When you reach the line containing "I worked on" in the records below, start copying exactly, and stop once you have copied the line containing "# Run the camera version".

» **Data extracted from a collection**
============

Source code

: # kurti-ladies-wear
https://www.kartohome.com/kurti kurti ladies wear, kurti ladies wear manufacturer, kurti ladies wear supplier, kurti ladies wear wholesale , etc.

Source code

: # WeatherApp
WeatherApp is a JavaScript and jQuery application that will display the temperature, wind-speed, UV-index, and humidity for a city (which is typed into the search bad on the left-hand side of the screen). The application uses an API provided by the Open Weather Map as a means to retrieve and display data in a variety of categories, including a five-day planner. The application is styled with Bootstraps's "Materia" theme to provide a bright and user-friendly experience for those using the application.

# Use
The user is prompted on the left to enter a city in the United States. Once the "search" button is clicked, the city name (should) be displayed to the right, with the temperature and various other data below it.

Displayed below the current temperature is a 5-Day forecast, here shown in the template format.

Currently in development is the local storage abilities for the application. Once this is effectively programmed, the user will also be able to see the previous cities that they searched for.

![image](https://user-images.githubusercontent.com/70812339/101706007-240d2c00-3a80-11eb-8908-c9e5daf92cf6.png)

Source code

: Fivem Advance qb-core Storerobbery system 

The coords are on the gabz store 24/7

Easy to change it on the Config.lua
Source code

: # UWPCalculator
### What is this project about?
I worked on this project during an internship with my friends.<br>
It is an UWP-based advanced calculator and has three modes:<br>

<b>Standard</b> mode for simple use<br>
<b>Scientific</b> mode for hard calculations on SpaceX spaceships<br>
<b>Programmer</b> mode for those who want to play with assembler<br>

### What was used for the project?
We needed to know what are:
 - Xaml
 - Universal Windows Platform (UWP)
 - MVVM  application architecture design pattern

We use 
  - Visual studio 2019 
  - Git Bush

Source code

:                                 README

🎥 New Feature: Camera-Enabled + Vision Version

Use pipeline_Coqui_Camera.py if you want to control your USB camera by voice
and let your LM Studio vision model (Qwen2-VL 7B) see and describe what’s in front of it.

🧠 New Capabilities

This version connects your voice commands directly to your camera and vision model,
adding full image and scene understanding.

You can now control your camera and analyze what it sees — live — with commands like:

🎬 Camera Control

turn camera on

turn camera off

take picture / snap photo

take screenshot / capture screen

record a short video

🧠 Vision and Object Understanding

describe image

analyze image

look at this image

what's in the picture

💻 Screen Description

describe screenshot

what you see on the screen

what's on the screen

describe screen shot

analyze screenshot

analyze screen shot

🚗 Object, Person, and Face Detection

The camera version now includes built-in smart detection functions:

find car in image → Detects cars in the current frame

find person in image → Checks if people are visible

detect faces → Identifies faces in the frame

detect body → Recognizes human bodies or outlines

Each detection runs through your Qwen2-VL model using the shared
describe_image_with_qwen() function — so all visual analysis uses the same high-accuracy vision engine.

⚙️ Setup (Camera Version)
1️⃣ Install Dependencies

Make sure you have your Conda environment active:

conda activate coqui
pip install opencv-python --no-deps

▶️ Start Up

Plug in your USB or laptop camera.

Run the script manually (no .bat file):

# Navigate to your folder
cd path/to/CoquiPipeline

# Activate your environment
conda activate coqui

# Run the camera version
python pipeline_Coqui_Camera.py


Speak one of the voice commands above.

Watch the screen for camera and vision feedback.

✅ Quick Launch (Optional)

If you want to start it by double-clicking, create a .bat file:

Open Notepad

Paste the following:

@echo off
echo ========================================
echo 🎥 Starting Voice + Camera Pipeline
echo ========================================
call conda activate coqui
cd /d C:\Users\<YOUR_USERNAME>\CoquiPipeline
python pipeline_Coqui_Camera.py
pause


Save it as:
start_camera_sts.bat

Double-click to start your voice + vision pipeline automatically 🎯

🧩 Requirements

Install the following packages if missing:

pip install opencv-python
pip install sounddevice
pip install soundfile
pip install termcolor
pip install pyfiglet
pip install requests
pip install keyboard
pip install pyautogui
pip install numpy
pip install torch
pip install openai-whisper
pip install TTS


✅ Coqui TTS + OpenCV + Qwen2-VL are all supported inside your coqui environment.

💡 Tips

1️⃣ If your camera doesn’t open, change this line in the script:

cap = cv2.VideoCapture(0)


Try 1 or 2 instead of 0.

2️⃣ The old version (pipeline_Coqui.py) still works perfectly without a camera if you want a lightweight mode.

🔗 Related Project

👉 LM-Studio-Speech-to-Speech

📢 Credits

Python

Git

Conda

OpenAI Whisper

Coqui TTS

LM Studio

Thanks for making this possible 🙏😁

============

» **Result for this task**
I worked on this project during an internship with my friends.<br>
It is an UWP-based advanced calculator and has three modes:<br>

<b>Standard</b> mode for simple use<br>
<b>Scientific</b> mode for hard calculations on SpaceX spaceships<br>
<b>Programmer</b> mode for those who want to play with assembler<br>

### What was used for the project?
We needed to know what are:
 - Xaml
 - Universal Windows Platform (UWP)
 - MVVM  application architecture design pattern

We use 
  - Visual studio 2019 
  - Git Bush

Source code

:                                 README

🎥 New Feature: Camera-Enabled + Vision Version

Use pipeline_Coqui_Camera.py if you want to control your USB camera by voice
and let your LM Studio vision model (Qwen2-VL 7B) see and describe what’s in front of it.

🧠 New Capabilities

This version connects your voice commands directly to your camera and vision model,
adding full image and scene understanding.

You can now control your camera and analyze what it sees — live — with commands like:

🎬 Camera Control

turn camera on

turn camera off

take picture / snap photo

take screenshot / capture screen

record a short video

🧠 Vision and Object Understanding

describe image

analyze image

look at this image

what's in the picture

💻 Screen Description

describe screenshot

what you see on the screen

what's on the screen

describe screen shot

analyze screenshot

analyze screen shot

🚗 Object, Person, and Face Detection

The camera version now includes built-in smart detection functions:

find car in image → Detects cars in the current frame

find person in image → Checks if people are visible

detect faces → Identifies faces in the frame

detect body → Recognizes human bodies or outlines

Each detection runs through your Qwen2-VL model using the shared
describe_image_with_qwen() function — so all visual analysis uses the same high-accuracy vision engine.

⚙️ Setup (Camera Version)
1️⃣ Install Dependencies

Make sure you have your Conda environment active:

conda activate coqui
pip install opencv-python --no-deps

▶️ Start Up

Plug in your USB or laptop camera.

Run the script manually (no .bat file):

# Navigate to your folder
cd path/to/CoquiPipeline

# Activate your environment
conda activate coqui

# Run the camera version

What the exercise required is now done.